El término Bandera Otomana hace referencia a todas y cada una de las banderas usadas por los Sultanes de la Dinastía Otomana. Varias fueron las banderas empleadas durante la existencia del Imperio otomano. El Sultán, además, hizo uso de banderas distintas en distintos actos de estado. Dada la complejidad de la organización política y social del Imperio Otomano, a lo largo de gran parte de su historia, no hubo una única bandera nacional, hasta 1844, año en que, como parte de las Tanzimat o reformas, surgió la primera bandera nacional del Imperio Otomano.
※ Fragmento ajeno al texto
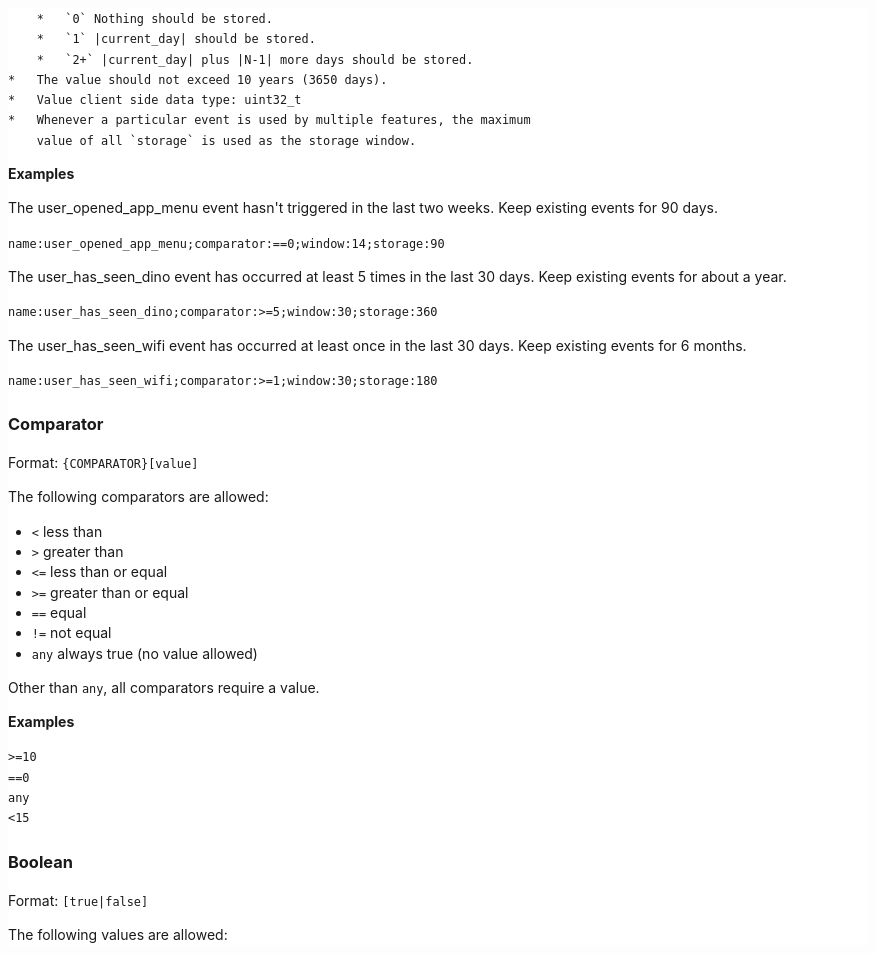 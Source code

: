         *   `0` Nothing should be stored.
        *   `1` |current_day| should be stored.
        *   `2+` |current_day| plus |N-1| more days should be stored.
    *   The value should not exceed 10 years (3650 days).
    *   Value client side data type: uint32_t
    *   Whenever a particular event is used by multiple features, the maximum
        value of all `storage` is used as the storage window.

**Examples**

The user_opened_app_menu event hasn't triggered in the last two weeks. Keep
existing events for 90 days.
```
name:user_opened_app_menu;comparator:==0;window:14;storage:90
```

The user_has_seen_dino event has occurred at least 5 times in the last 30 days.
Keep existing events for about a year.
```
name:user_has_seen_dino;comparator:>=5;window:30;storage:360
```

The user_has_seen_wifi event has occurred at least once in the last 30 days.
Keep existing events for 6 months.
```
name:user_has_seen_wifi;comparator:>=1;window:30;storage:180
```

### Comparator

Format: `{COMPARATOR}[value]`

The following comparators are allowed:

*   `<` less than
*   `>` greater than
*   `<=` less than or equal
*   `>=` greater than or equal
*   `==` equal
*   `!=` not equal
*   `any` always true (no value allowed)

Other than `any`, all comparators require a value.

**Examples**

```
>=10
==0
any
<15
```

### Boolean

Format: `[true|false]`

The following values are allowed:


[field-trial-testing-configuration]: https://chromium.googlesource.com/chromium/src/+/main/testing/variations/README.md
[GetClientSideFeatureConfig]: https://source.chromium.org/chromium/chromium/src/+/main:components/feature_engagement/public/feature_configurations.cc?q=GetClientSideFeatureConfig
Dicha bandera, que contaba con una estrella de cinco puntas y con una media luna, también formaba la base de la que en aquel entonces era la bandera de la República de Turquía.

Banderas del gazi al emperador (1299-1453)[editar]

Los años iniciales del Imperio en los que se definió como tal fue un periodo que concluyó con la toma de Constantinopla en 1453. Osmán I, un gazi señor de la guerra en Sogut y fundador del Imperio Otomano fue aclamado kan de la Kayıhan en 1299 y fue este título el que mantuvo hasta su muerte, estableciendo la piedra angular sobre la que se edificó el imperio. Este título lo heredó de su padreErtugrul, que a su vez lo había heredado de su padre Suleyman Shah, que lo heredó de su padre Kayaalp y así nos remontamos a los tiempos en los que los Kayihan fueron una tribu errante de los oguces nómadas que habitaron en los alrededores del Monte Kan Tengri.

Su hijo Orhan I se vio a sí mismo como diferente, vio al estado que había heredado de su padre como un sucesor del Imperio (Bizantino) de Occidente, e incluso contrajo matrimonio con una princesa bizantina. La bandera que él empleó combinaba la bandera bizantina de los Palaiologos con la del Kayihan kanado, remplazando la bizantina con Kayi tamga.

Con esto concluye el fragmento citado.